Jedenfalls geht aber aus den Erläuterungen zum HS hervor, dass im Hinblick auf die Position 1302 des HS die Positionen mit genauerer Warenbezeichnung, auf die Bezug genommen wird, diejenigen sind, die am Ende von Abschnitt A der betreffenden Erläuterung genannt werden. In der Liste der dort aufgeführten Erzeugnisse werden jedoch die Erzeugnisse aus den Positionen 3301 oder 3302 des HS nicht genannt.

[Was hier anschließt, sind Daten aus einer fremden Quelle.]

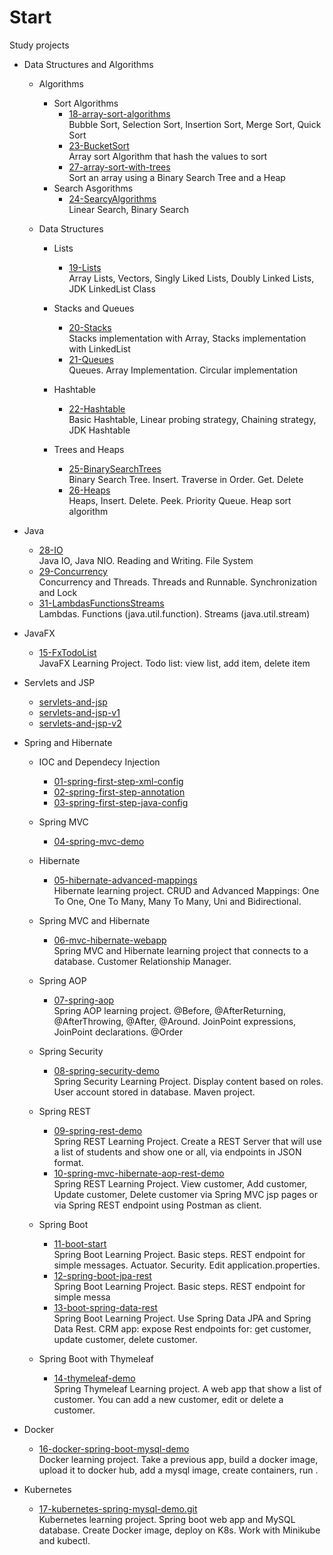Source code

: # Start

Study projects

  - Data Structures and Algorithms  
      -  Algorithms  
          -  Sort Algorithms
             -  [18-array-sort-algorithms](https://github.com/FlorescuAndrei/18-array-sort-algorithms.git)  
             Bubble Sort, Selection Sort, Insertion Sort, Merge Sort, Quick Sort    
             -  [23-BucketSort](https://github.com/FlorescuAndrei/23-BucketSort.git)  
             Array sort Algorithm that hash the values to sort  
             -  [27-array-sort-with-trees](https://github.com/FlorescuAndrei/27-array-sort-with-trees.git)  
             Sort an array using a Binary Search Tree and a Heap
         - Search Asgorithms  
             -  [24-SearcyAlgorithms](https://github.com/FlorescuAndrei/24-SearcyAlgorithms.git)  
             Linear Search, Binary Search   
           
       
 
      -  Data Structures  
          -  Lists    
              -  [19-Lists](https://github.com/FlorescuAndrei/19-Lists.git)  
              Array Lists, Vectors, Singly Liked Lists, Doubly Linked Lists, JDK LinkedList Class
          -  Stacks and Queues  
              -   [20-Stacks](https://github.com/FlorescuAndrei/20-Stacks.git)   
              Stacks implementation with Array, Stacks implementation with LinkedList
              -   [21-Queues](https://github.com/FlorescuAndrei/21-Queues.git)  
              Queues. Array Implementation. Circular implementation
              
          -  Hashtable  
              -  [22-Hashtable](https://github.com/FlorescuAndrei/22-Hashtable.git)  
              Basic Hashtable, Linear probing strategy, Chaining strategy, JDK Hashtable 
          -  Trees and Heaps 
              -  [25-BinarySearchTrees](https://github.com/FlorescuAndrei/25-BinarySearchTrees.git)  
              Binary Search Tree. Insert. Traverse in Order. Get. Delete   
              -  [26-Heaps](https://github.com/FlorescuAndrei/26-Heaps.git)  
              Heaps, Insert. Delete. Peek. Priority Queue. Heap sort algorithm
  
  - Java  
      -  [28-IO](https://github.com/FlorescuAndrei/28-IO.git)  
      Java IO, Java NIO. Reading and Writing. File System  
      -  [29-Concurrency](https://github.com/FlorescuAndrei/29-Concurrency.git)  
      Concurrency and Threads. Threads and Runnable. Synchronization and Lock  
      -  [31-LambdasFunctionsStreams](https://github.com/FlorescuAndrei/31-LambdasFunctionsStreams.git)  
      Lambdas. Functions (java.util.function). Streams (java.util.stream) 

  - JavaFX  
    - [15-FxTodoList](https://github.com/FlorescuAndrei/15-FxTodoList.git)  
    JavaFX Learning Project. Todo list: view list, add item, delete item
  
  - Servlets and JSP
    - [servlets-and-jsp](https://github.com/FlorescuAndrei/servlets-and-jsp.git)
    - [servlets-and-jsp-v1](https://github.com/FlorescuAndrei/servlets-and-jsp-v1.git)
    - [servlets-and-jsp-v2](https://github.com/FlorescuAndrei/servlets-and-jsp-v2.git)
   
  - Spring and Hibernate
  
      - IOC and Dependecy Injection
        - [01-spring-first-step-xml-config](https://github.com/FlorescuAndrei/01-spring-first-step-xml-config.git)
        - [02-spring-first-step-annotation](https://github.com/FlorescuAndrei/02-spring-first-step-annotation.git)
        - [03-spring-first-step-java-config](https://github.com/FlorescuAndrei/03-spring-first-step-java-config.git)
        
      - Spring MVC
        - [04-spring-mvc-demo](https://github.com/FlorescuAndrei/04-spring-mvc-demo.git)
      
      - Hibernate
        - [05-hibernate-advanced-mappings](https://github.com/FlorescuAndrei/05-hibernate-advanced-mappings.git)  
          Hibernate learning project. CRUD and Advanced Mappings: One To One, One To Many, Many To Many, Uni and Bidirectional.
          
       - Spring MVC and Hibernate
         - [06-mvc-hibernate-webapp](https://github.com/FlorescuAndrei/06-mvc-hibernate-webapp.git)  
          Spring MVC and Hibernate learning project that connects to a database. Customer Relationship Manager.  
          
       - Spring AOP
         - [07-spring-aop](https://github.com/FlorescuAndrei/07-spring-aop.git)  
          Spring AOP learning project. @Before, @AfterReturning, @AfterThrowing, @After, @Around. JoinPoint expressions, JoinPoint declarations. @Order  
       
       - Spring Security
         - [08-spring-security-demo](https://github.com/FlorescuAndrei/08-spring-security-demo.git)  
          Spring Security Learning Project. Display content based on roles. User account stored in database. Maven project.  
       
       - Spring REST
         - [09-spring-rest-demo](https://github.com/FlorescuAndrei/09-spring-rest-demo.git)  
          Spring REST Learning Project. Create a REST Server that will use a list of students and show one or all, via endpoints in JSON format.   
         - [10-spring-mvc-hibernate-aop-rest-demo](https://github.com/FlorescuAndrei/10-spring-mvc-hibernate-aop-rest-demo)  
          Spring REST Learning Project. View customer, Add customer, Update customer, Delete customer via Spring MVC jsp pages or via Spring REST endpoint using Postman as client.  
       - Spring Boot
         - [11-boot-start](https://github.com/FlorescuAndrei/11-boot-start.git)  
          Spring Boot Learning Project. Basic steps. REST endpoint for simple messages. Actuator. Security. Edit application.properties.  
         - [12-spring-boot-jpa-rest](https://github.com/FlorescuAndrei/12-spring-boot-jpa-rest.git)  
          Spring Boot Learning Project. Basic steps. REST endpoint for simple messa
         - [13-boot-spring-data-rest](https://github.com/FlorescuAndrei/13-boot-spring-data-rest.git)  
          Spring Boot Learning Project. Use Spring Data JPA and Spring Data Rest. CRM app: expose Rest endpoints for: get customer, update customer, delete customer.  
          
       - Spring Boot with Thymeleaf
         - [14-thymeleaf-demo](https://github.com/FlorescuAndrei/14-thymeleaf-demo.git)  
         Spring Thymeleaf Learning project.  A web app that show a list of customer. You can add a new customer, edit or delete a customer.    
               
  - Docker
       - [16-docker-spring-boot-mysql-demo](https://github.com/FlorescuAndrei/16-docker-spring-boot-mysql-demo.git)  
        Docker learning project. Take a previous app, build a docker image, upload it to docker hub, add a mysql image, create containers, run .  
          
   - Kubernetes
      - [17-kubernetes-spring-mysql-demo.git](https://github.com/FlorescuAndrei/17-kubernetes-spring-mysql-demo.git)  
        Kubernetes learning project. Spring boot web app and MySQL database. Create Docker image, deploy on K8s. Work with Minikube and kubectl.

       
 
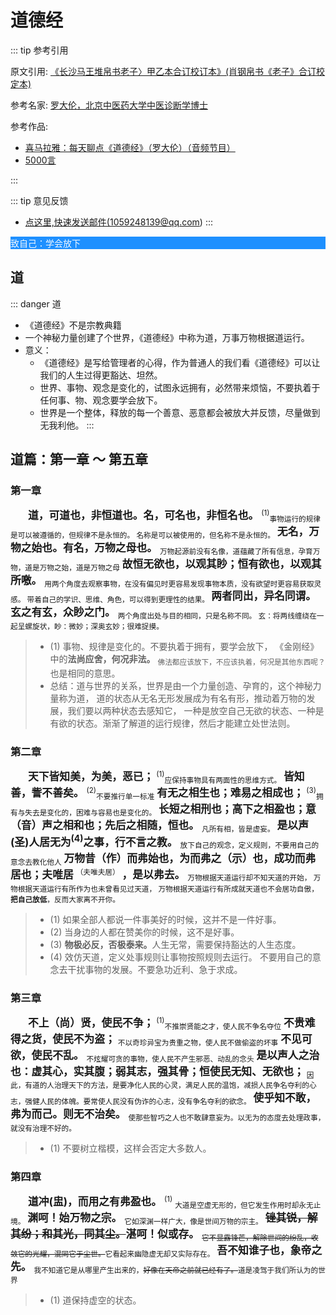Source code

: # 道德经

::: tip 参考引用

原文引用: <a href="https://xqdoc.imedao.com/155824e6bd6c7a3fd921c004.pdf" target="_blank">
《长沙马王堆帛书老子〉甲乙本合订校订本》(肖钢帛书《老子》合订校定本)
</a>

参考名家: <a href="https://baike.baidu.com/item/%E7%BD%97%E5%A4%A7%E4%BC%A6/4841169" target="_blank">罗大伦，北京中医药大学中医诊断学博士</a>

参考作品: 
- <a href="https://m.ximalaya.com/album/3623979" target="_blank">喜马拉雅：每天聊点《道德经》（罗大伦）（音频节目）</a>
- <a href="https://www.5000yan.com/mulu/" target="_blank">5000言</a>

:::


::: tip 意见反馈
- <a href="mailto:1059248139@qq.com">点这里,快速发送邮件(1059248139@qq.com)</a> 
:::

<p style="background-color:#1E90FF; color:#F0F8FF">致自己：学会放下</p>

## 道

::: danger 道

- 《道德经》不是宗教典籍
- 一个神秘力量创建了个世界，《道德经》中称为道，万事万物根据道运行。
- 意义：
	- 《道德经》是写给管理者的心得，作为普通人的我们看《道德经》可以让我们的人生过得更豁达、坦然。
	- 世界、事物、观念是变化的，试图永远拥有，必然带来烦恼，不要执着于任何事、物、观念要学会放下。
	- 世界是一个整体，释放的每一个善意、恶意都会被放大并反馈，尽量做到无我利他。
:::

## 道篇：第一章 ～ 第五章

### 第一章

<p style="text-indent: 2em;">
<big>
<strong>
道，可道也，非恒道也。名，可名也，非恒名也。
</strong>
</big>
<sup>(1)</sup><sub>事物运行的规律是可以被遵循的，但规律不是永恒的。
名称是可以被使用的，但名称不是永恒的。</sub>
<big>
<strong>
无名，万物之始也。有名，万物之母也。
</strong>
</big>
<sub>万物起源前没有名像，道蕴藏了所有信息，孕育万物，道是万物之始，道是万物之母</sub>
<big>
<strong>
故恒无欲也，以观其眇；恒有欲也，以观其所噭。
</strong>
</big>
<sub>用两个角度去观察事物，在没有偏见时更容易发现事物本质，没有欲望时更容易获取灵感。
带着自己的学识、思维、角色，可以得到更理性的结果。
</sub>
<big>
<strong>
两者同出，异名同谓。
玄之有玄，众眇之门。
</strong>
</big>
<sub>两个角度出处与目的相同，只是名称不同。
玄：将两线缠绕在一起呈螺旋状，眇：微妙；深奥玄妙；很难捉摸。</sub>
</p>

<blockquote>
<ul>
<li>
(1) 事物、规律是变化的。不要执着于拥有，要学会放下，
《金刚经》中的<strong>法尚应舍，何况非法。</strong>
<sub>佛法都应该放下，不应该执着，何况是其他东西呢？</sub>
也是相同的意思。
</li>
<li>
总结：道与世界的关系，世界是由一个力量创造、孕育的，这个神秘力量称为道，
道的状态从无名无形发展成为有名有形，推动着万物的发展，我们要以两种状态去感知它，
一种是放空自己无欲的状态、一种是有欲的状态。渐渐了解道的运行规律，然后才能建立处世法则。
</li>
</ul>
</blockquote>

### 第二章

<p style="text-indent: 2em;">
<big>
<strong>
天下皆知美，为美，恶已；
</strong>
</big>
<sup>(1)</sup><sub>应保持事物具有两面性的思维方式。</sub>
<big>
<strong>
皆知善，訾不善矣。
</strong>
</big>
<sup>(2)</sup><sub>不要推行单一标准</sub>
<big>
<strong>
有无之相生也；难易之相成也；
</strong>
</big>
<sup>(3)</sup><sub>拥有与失去是变化的，困难与容易也是变化的。</sub>
<big>
<strong>
长短之相刑也；高下之相盈也；意（音）声之相和也；先后之相随，恒也。
</strong>
</big>
<sub>凡所有相，皆是虚妄。</sub>
<big>
<strong>
是以声(圣)人居无为<sup>(4)</sup>之事，行不言之教。
</strong>
</big>
<sub>放下自己的观念，定义规则，不要用自己的意念去教化他人</sub>
<big>
<strong>
万物昔（作）而弗始也，为而弗之（示）也，成功而弗居也；夫唯居
</strong>
</big>
<sup>（夫唯夫居）</sup>
<big>
<strong>
，是以弗去。
</strong>
</big>
<sub>万物根据天道运行却不知天道的开始，
万物根据天道运行有所作为也未曾看见过天道，
万物根据天道运行有所成就天道也不会居功自傲，<strong>把自己放低</strong>，反而大家离不开你。</sub>
</p>

<blockquote>
<ul>
<li>
(1) 如果全部人都说一件事美好的时候，这并不是一件好事。
</li>
<li>
(2) 当身边的人都在赞美你的时候，这不是好事。
</li>
<li>
(3) <strong>物极必反，否极泰来。</strong>人生无常，需要保持豁达的人生态度。
</li>
<li>
(4) 效仿天道，定义处事规则让事物按照规则去运行。
不要用自己的意念去干扰事物的发展。不要急功近利、急于求成。
</li>
</ul>
</blockquote>

### 第三章

<p style="text-indent: 2em;">
<big>
<strong>
不上（尚）贤，使民不争；
</strong>
</big>
<sup>(1)</sup><sub>不推崇贤能之才，使人民不争名夺位</sub>
<big>
<strong>
不贵难得之货，使民不为盗；
</strong>
</big>
<sub>不以奇珍异宝为贵重之物，使人民不做偷盗的坏事</sub>
<big>
<strong>
不见可欲，使民不乱。
</strong>
</big>
<sub>不炫耀可贪的事物，使人民不产生邪恶、动乱的念头</sub>
<big>
<strong>
是以声人之治也：虚其心，实其腹；弱其志，强其骨；恒使民无知、无欲也；
</strong>
</big>
<sub>因此，有道的人治理天下的方法，是要净化人民的心灵，满足人民的温饱，减损人民争名夺利的心志，强健人民的体魄。要常使人民没有伪诈的心志，没有争名夺利的欲念。</sub>
<big>
<strong>
使乎知不敢，弗为而己。则无不治矣。
</strong>
</big>
<sub>使那些智巧之人也不敢肆意妄为。以无为的态度去处理政事，就没有治理不好的。</sub>

</p>
<blockquote>
<ul>
<li>
(1) 不要树立楷模，这样会否定大多数人。
</li>
</ul>
</blockquote>

### 第四章

<p style="text-indent: 2em;">
<big>
<strong>
道冲(盅)，而用之有弗盈也。
</strong>
</big>
<sup>(1)</sup>
<sub>大道是空虚无形的，但它发生作用时却永无止境。</sub>
<big>
<strong>
渊呵！始万物之宗。
</strong>
</big>
<sub>它如深渊一样广大，像是世间万物的宗主。</sub>
<big>
<strong>
<del>锉其锐，解其纷；和其光，同其尘。</del>湛呵！似或存。
</strong>
</big>
<sub><del>它不显露锋芒，解除世间的纷乱，收敛它的光耀，混同它于尘世。</del>它看起来幽隐虚无却又实际存在。</sub>
<big>
<strong>
吾不知谁子也，象帝之先。
</strong>
</big>
<sub>我不知道它是从哪里产生出来的，<del>好像在天帝之前就已经有了。</del>道是凌驾于我们所认为的世界</sub>
</p>

<blockquote>
<ul>
<li>
(1) 道保持虚空的状态。
</li>
</ul>
</blockquote>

Sodann ist erstens festzustellen, dass das in Rn. 24 des vorliegenden Urteils genannte Zwischenerzeugnis, obwohl es mittels Ethanol aus Vanilleschoten gewonnen wurde, als Vanille-Oleoresin im Sinne der Position 13021905 der KN eingestuft werden kann.
Anmerkung 1 Abs. 1 zu Kapitel 13 der KN sieht nämlich ausdrücklich vor, dass „Pyrethrum-Auszug“ unter die Position 1302 der KN fällt. Nach den Erläuterungen zum HS wird dieser Auszug aber wie das in Rn. 24 des vorliegenden Urteils genannte Zwischenerzeugnis „durch organische Lösemittel-Extraktion“ gewonnen.
Außerdem erfasst die Position 1301 der KN u. a. natürliche Oleoresine. Dagegen ist Vanille-Oleoresin im Sinne der Unterposition 13021905 der KN als Pflanzenauszug anzusehen, der nicht auf „natürliche“ Weise, sondern mittels eines technischen Extraktionsvorgangs, namentlich durch ein Lösungsmittel, gewonnen wird.
Eine solche Auslegung wird auch durch die Erläuterungen zur KN hinsichtlich der Position 1302 bestätigt, in denen es heißt: „Pflanzenauszüge der Position 1302 sind pflanzliche Rohstoffe, die beispielsweise durch Lösungsmittelextraktion gewonnen … werden“.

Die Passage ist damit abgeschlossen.